DS News reports the highs and lows for earnings of some of the mortgage industry’s leading entities in Q3.

Goldman Sachs

The past three quarters of 2016 have shown the ups and downs for Goldman Sachs for earnings and overall business operations: in the first quarter, everything was down; in the second quarter, everything is back up; and the third quarter reports a mixed bag.

According to the investment banking firm’s Q3 2016 earnings report released Tuesday, Goldman Sachs reported net earnings of $1.54 billion for Q3. This was a decrease from $1.82 billion in the second quarter but essentially unchanged compared with the third quarter of 2015. Diluted earnings per common share in Q3 were $4.88, compared to $2.90 in the same quarter the year prior and $3.72 for Q2 2016.

“We saw solid performance across the franchise that helped counter typical seasonal weakness,” said Lloyd C. Blankfein, Chairman and Chief Executive Officer. “We continue to manage our balance sheet conservatively and are benefiting from the breadth of our offerings to clients.”

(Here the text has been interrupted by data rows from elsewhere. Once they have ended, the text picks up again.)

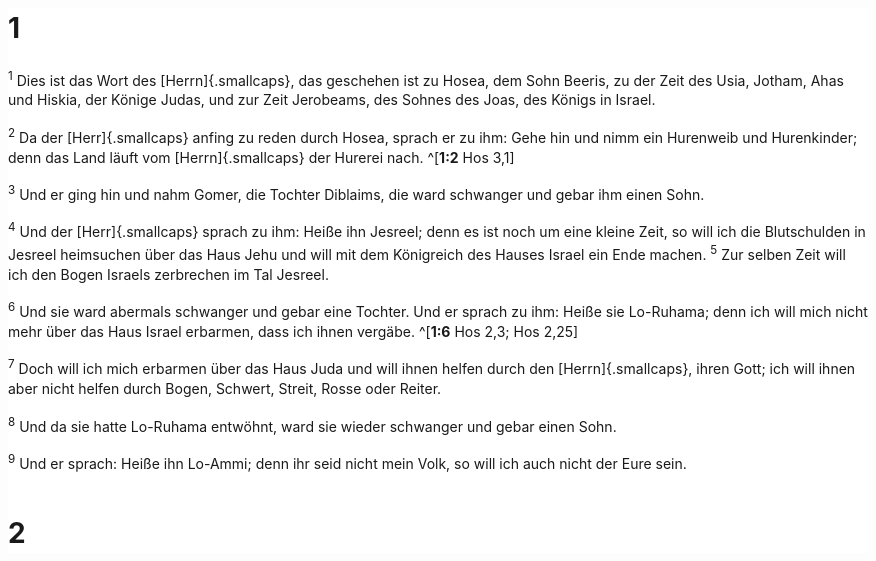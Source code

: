 # 1
<sup class='bibleverse'>1</sup> Dies ist das Wort des [Herrn]{.smallcaps}, das geschehen ist zu Hosea, dem Sohn Beeris, zu der Zeit des Usia, Jotham, Ahas und Hiskia, der Könige Judas, und zur Zeit Jerobeams, des Sohnes des Joas, des Königs in Israel. 


<sup class='bibleverse'>2</sup> Da der [Herr]{.smallcaps} anfing zu reden durch Hosea, sprach er zu ihm: Gehe hin und nimm ein Hurenweib und Hurenkinder; denn das Land läuft vom [Herrn]{.smallcaps} der Hurerei nach. 
^[**1:2** Hos 3,1] 


<sup class='bibleverse'>3</sup> Und er ging hin und nahm Gomer, die Tochter Diblaims, die ward schwanger und gebar ihm einen Sohn. 


<sup class='bibleverse'>4</sup> Und der [Herr]{.smallcaps} sprach zu ihm: Heiße ihn Jesreel; denn es ist noch um eine kleine Zeit, so will ich die Blutschulden in Jesreel heimsuchen über das Haus Jehu und will mit dem Königreich des Hauses Israel ein Ende machen. <sup class='bibleverse'>5</sup> Zur selben Zeit will ich den Bogen Israels zerbrechen im Tal Jesreel. 


<sup class='bibleverse'>6</sup> Und sie ward abermals schwanger und gebar eine Tochter. Und er sprach zu ihm: Heiße sie Lo-Ruhama; denn ich will mich nicht mehr über das Haus Israel erbarmen, dass ich ihnen vergäbe. 
^[**1:6** Hos 2,3; Hos 2,25] 


<sup class='bibleverse'>7</sup> Doch will ich mich erbarmen über das Haus Juda und will ihnen helfen durch den [Herrn]{.smallcaps}, ihren Gott; ich will ihnen aber nicht helfen durch Bogen, Schwert, Streit, Rosse oder Reiter. 


<sup class='bibleverse'>8</sup> Und da sie hatte Lo-Ruhama entwöhnt, ward sie wieder schwanger und gebar einen Sohn. 


<sup class='bibleverse'>9</sup> Und er sprach: Heiße ihn Lo-Ammi; denn ihr seid nicht mein Volk, so will ich auch nicht der Eure sein.
# 2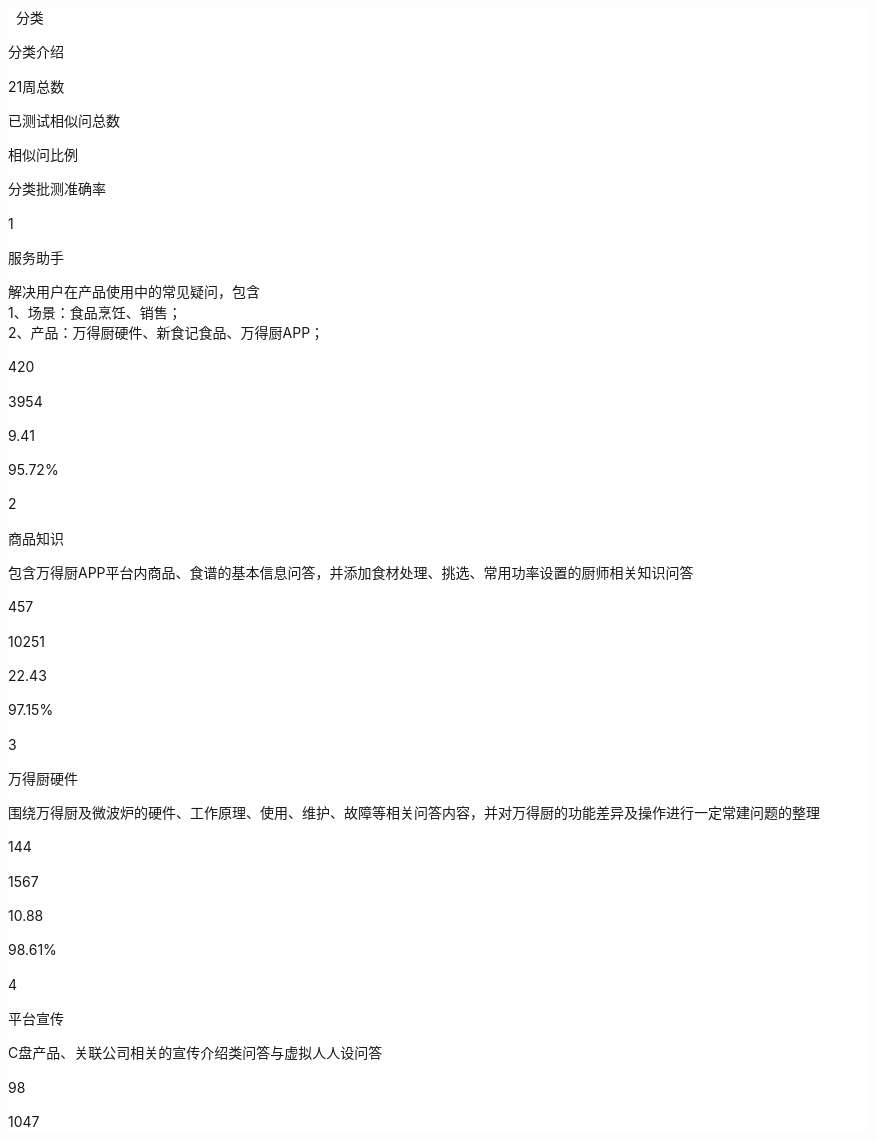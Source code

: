   分类

分类介绍

21周总数

已测试相似问总数

相似问比例

分类批测准确率

1

服务助手

解决用户在产品使用中的常见疑问，包含  
1、场景：食品烹饪、销售；  
2、产品：万得厨硬件、新食记食品、万得厨APP；

420

3954

9.41

95.72%

2

商品知识

包含万得厨APP平台内商品、食谱的基本信息问答，并添加食材处理、挑选、常用功率设置的厨师相关知识问答

457

10251

22.43

97.15%

3

万得厨硬件

围绕万得厨及微波炉的硬件、工作原理、使用、维护、故障等相关问答内容，并对万得厨的功能差异及操作进行一定常建问题的整理

144

1567

10.88

98.61%

4

平台宣传

C盘产品、关联公司相关的宣传介绍类问答与虚拟人人设问答

98

1047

Additionally, net revenues in debt securities and loans were significantly higher compared with the third quarter of 2015, reflecting higher net interest income. These net revenues were $1.40 billion for the third quarter of 2016, more than double the amount in the third quarter of 2015 and 26 percent higher than the second quarter of 2016.

Comerica Incorporated

Comerica Incorporated also released their latest earnings report, showing positive earnings across the board for third quarter of 2016. Net income was $149 million for Q3, compared to $104 million for the second quarter 2016 and $136 million for the third quarter 2015. Earnings per diluted share were also up with 84 cents reported for third quarter 2016. This is compared to 58 cents for second quarter 2016 and 74 cents for third quarter 2015.

“Quarter over quarter, our earnings per share increased 45 percent. This reflected strong credit quality, a reduction in restructuring charges, solid revenue growth and well-managed expenses,” said Babb. “While loans were relatively stable, average deposit growth was robust, increasing $1.5 billion. Criticized loans declined and net charge-offs were only 13 basis points of average loans. Our capital position remains solid. In line with our CCAR plan, we increased our share repurchases to 2.1 million shares for a total of $97 million, compared to $65 million in the second quarter.

Comerica’s average balance of residential mortgage loans increased slightly from $1.880 billion in Q2 to $1.883 billion in the third quarter. This was also a marginal increase from the third quarter in 2015 of $1.882 billion.

Average loans for Comerica did decrease $331 million, primarily reflecting decreases in Energy, National Dealer Services and Technology and Life Sciences, partially offset by an increase in Mortgage Banker Finance.